I don’t want to be trite, and I don’t want to be presumptuous. I wonder what makes me think I can prance into a community that is one of the most depressed, psychologically and economically, in Northern Ireland with the supposed purpose of bringing hope here. It is easy for me to talk about hope: when I go home, I have options. I probably have more education ahead of me, jobs that capture my interest, nice housing. A lot of these kids can’t see past their few blocks. Who am I to tell them, guys, you can do better than this! What do I know about growing up in a place where college is never mentioned, where boredom rules, where paramilitaries run the show because they are the only groups that give people a sense of worth, a sense of purpose, and activities to occupy their time? But then I thought back to high school, when I got to spend time with families in Mexico who were overflowing with love and generosity despite abject poverty, and how I was struck by the humble and heavy reliance on family connections and their faith, which allowed them to see past their current situation and focus on the long-term. I still think that economic viability is strongly connected with identity, but I am learning to separate the two, and my memories of Ensenada have really helped me with that.

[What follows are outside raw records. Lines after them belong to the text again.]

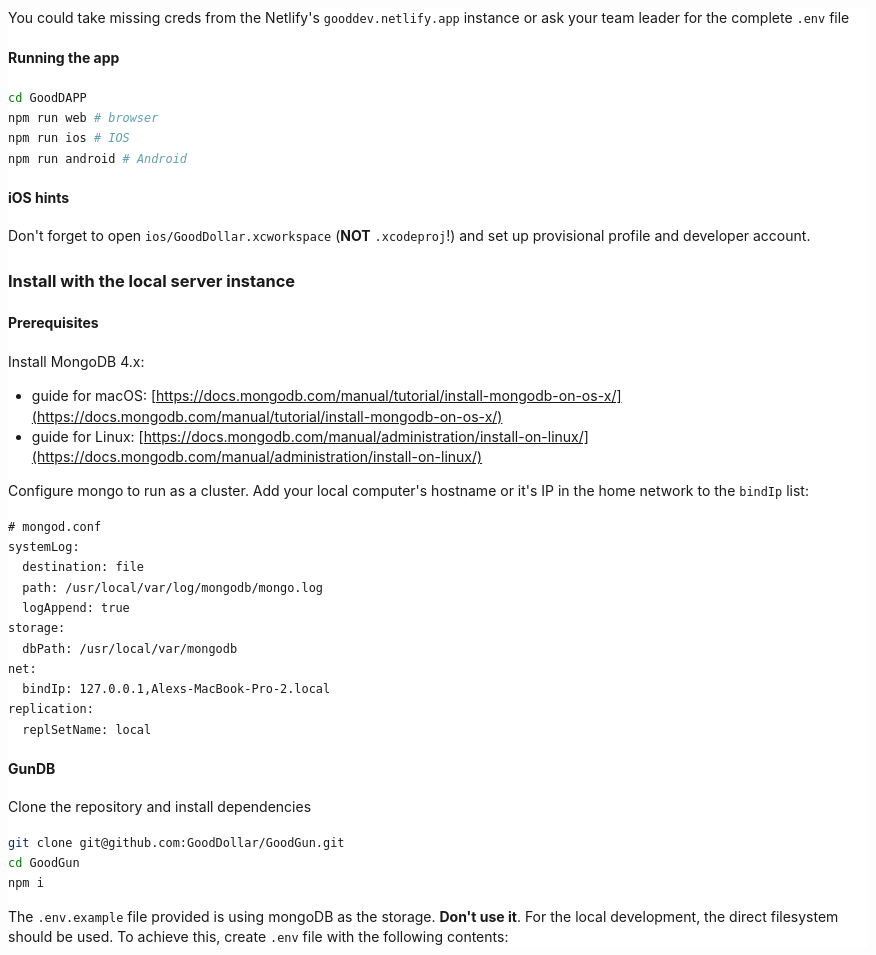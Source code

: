 You could take missing creds from the Netlify's `gooddev.netlify.app` instance or ask your team leader for the complete `.env` file

#### Running the app

```bash
cd GoodDAPP
npm run web # browser
npm run ios # IOS
npm run android # Android
```

#### iOS hints

Don't forget to open `ios/GoodDollar.xcworkspace` \(**NOT** `.xcodeproj`!\) and set up provisional profile and developer account.

### Install with the local server instance

#### Prerequisites

Install MongoDB 4.x:

* guide for macOS: [https://docs.mongodb.com/manual/tutorial/install-mongodb-on-os-x/](https://docs.mongodb.com/manual/tutorial/install-mongodb-on-os-x/)
* guide for Linux: [https://docs.mongodb.com/manual/administration/install-on-linux/](https://docs.mongodb.com/manual/administration/install-on-linux/)

Configure mongo to run as a cluster. Add your local computer's hostname or it's IP in the home network to the `bindIp` list:

```text
# mongod.conf
systemLog:
  destination: file
  path: /usr/local/var/log/mongodb/mongo.log
  logAppend: true
storage:
  dbPath: /usr/local/var/mongodb
net:
  bindIp: 127.0.0.1,Alexs-MacBook-Pro-2.local
replication:
  replSetName: local
```

#### GunDB

Clone the repository and install dependencies

```bash
git clone git@github.com:GoodDollar/GoodGun.git
cd GoodGun
npm i
```

The `.env.example` file provided is using mongoDB as the storage. **Don't use it**. For the local development, the direct filesystem should be used. To achieve this, create `.env` file with the following contents:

Yesterday also got me thinking about my own motives. It is one thing to live in the rough area for a one year stint. Malia and I thought, if Christ were wandering around Northern Ireland today, he’d be living in Ballysillan and hanging out with the people no one else wanted to be with. But how brave would we be to humble ourselves at home, in our own element? Would Christ be living at Greenlake, or would he put himself on Aurora or the South Side? I would never dream of voluntarily moving to one of those places, but somehow when it’s not your real life, it’s easier.
I am reading Orthodoxy by GK Chesterton, and he mentions Joan of Arc, saying “She chose a path, and went down it like a thunderbolt… She was a perfectly practical person who did something, while they are wild spectators who do nothing… She and her faith had perhaps some secret of moral unity and utility that has been lost.” Sometimes I think I’m further behind on that idea than anyone. I have a long way to go with learning discipline, learning about a more pure love, and uncovering a lot of my own pride.